Dominique’s basic attitude is the violent conflict between her passion for Roark and her despair. The more she admires him, the more certain she is that he will be destroyed. She is so hurt herself that she is driven to hurt him, but her cruelty to him is only an extreme expression of her love. We must be certain that there is never a touch of feminine cattiness, vanity or malice in Dominique’s performance. She defies Roark because she worships him. She defies him for the pleasure of seeing him master her. Her real desire is always to see him win.
The different aspects of Dominique’s character and mood in the scene go in this order: Defiance—bitterness—sex—feminine helplessness.
1. At the beginning of the scene, Dominique is coldly, arrogantly defiant. This is her way of paying Roark for the rape. Her attitude, in effect, is: Well, if you want to break me down, I will break down with a vengeance, I will go all the way—and it won’t do you any good. She is challenging him by overdoing her surrender. To achieve this effect, she must read her lines coldly, arrogantly, with an undertone of bitter mockery. When she speaks of how much she loves him and how much she missed him, her voice must sound as if she were throwing insults in his face, throwing them coldly, contemptuously and deliberately. Then the lines will sound as if they are torn out of her against her will—and this will convey a feeling of passion for him much greater than any sentimental reading could achieve.

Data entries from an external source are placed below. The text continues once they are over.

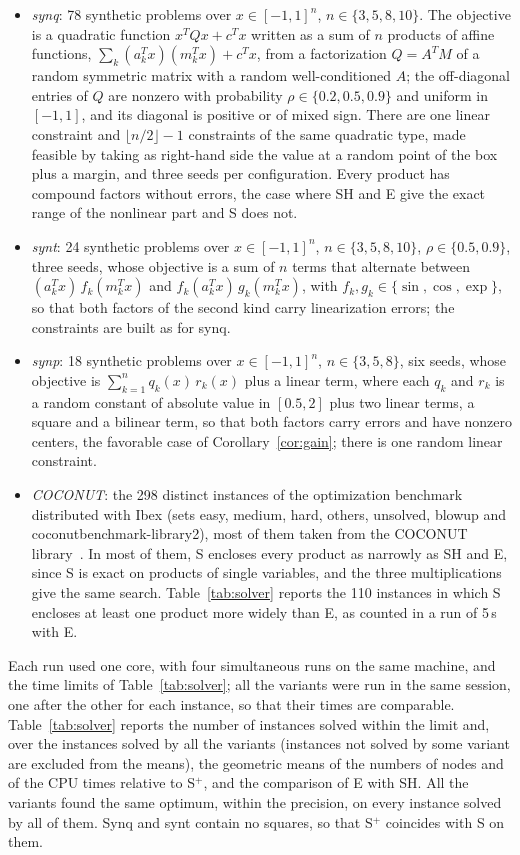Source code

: \documentclass[10pt]{article}
\theoremstyle{definition}
\begin{document}
\begin{itemize}
\item \emph{synq}: 78 synthetic problems over $x\in[-1,1]^n$, $n\in\{3,5,8,10\}$. The objective is a quadratic function $x^TQx+c^Tx$ written as a sum of $n$ products of affine functions, $\sum_k(a_k^Tx)(m_k^Tx)+c^Tx$, from a factorization $Q=A^TM$ of a random symmetric matrix with a random well-conditioned $A$; the off-diagonal entries of $Q$ are nonzero with probability $\rho\in\{0.2,0.5,0.9\}$ and uniform in $[-1,1]$, and its diagonal is positive or of mixed sign. There are one linear constraint and $\lfloor n/2\rfloor-1$ constraints of the same quadratic type, made feasible by taking as right-hand side the value at a random point of the box plus a margin, and three seeds per configuration. Every product has compound factors without errors, the case where SH and E give the exact range of the nonlinear part and S does not.
\item \emph{synt}: 24 synthetic problems over $x\in[-1,1]^n$, $n\in\{3,5,8,10\}$, $\rho\in\{0.5,0.9\}$, three seeds, whose objective is a sum of $n$ terms that alternate between $(a_k^Tx)\,f_k(m_k^Tx)$ and $f_k(a_k^Tx)\,g_k(m_k^Tx)$, with $f_k,g_k\in\{\sin,\cos,\exp\}$, so that both factors of the second kind carry linearization errors; the constraints are built as for synq.
\item \emph{synp}: 18 synthetic problems over $x\in[-1,1]^n$, $n\in\{3,5,8\}$, six seeds, whose objective is $\sum_{k=1}^n q_k(x)\,r_k(x)$ plus a linear term, where each $q_k$ and $r_k$ is a random constant of absolute value in $[0.5,2]$ plus two linear terms, a square and a bilinear term, so that both factors carry errors and have nonzero centers, the favorable case of Corollary~\ref{cor:gain}; there is one random linear constraint.
\item \emph{COCONUT}: the 298 distinct instances of the optimization benchmark distributed with Ibex (sets easy, medium, hard, others, unsolved, blowup and coconutbenchmark-library2), most of them taken from the COCONUT library~\cite{coconut}. In most of them, S encloses every product as narrowly as SH and E, since S is exact on products of single variables, and the three multiplications give the same search. Table~\ref{tab:solver} reports the 110 instances in which S encloses at least one product more widely than E, as counted in a run of 5\,s with E.
\end{itemize}
Each run used one core, with four simultaneous runs on the same machine, and the time limits of Table~\ref{tab:solver}; all the variants were run in the same session, one after the other for each instance, so that their times are comparable. Table~\ref{tab:solver} reports the number of instances solved within the limit and, over the instances solved by all the variants (instances not solved by some variant are excluded from the means), the geometric means of the numbers of nodes and of the CPU times relative to S$^+$, and the comparison of E with SH. All the variants found the same optimum, within the precision, on every instance solved by all of them. Synq and synt contain no squares, so that S$^+$ coincides with S on them.
\end{document}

2. These are the speeches where Dominique shows all her bitterness against the world—and, in doing it, she shows her own uncompromising idealism and her admiration for Roark. In this bitter form, she pays him the greatest compliments. This is her real declaration of love for him—because here she states the reasons for her love: she loves all the things which the world hates him for. While she speaks about his business and clients, her voice has more emotion than she showed in the preceding moments when she spoke of love. This is where she begins to show despair, but not openly; it is merely in the bitterness and tension of the way she speaks; she must speak as if every word hurt her.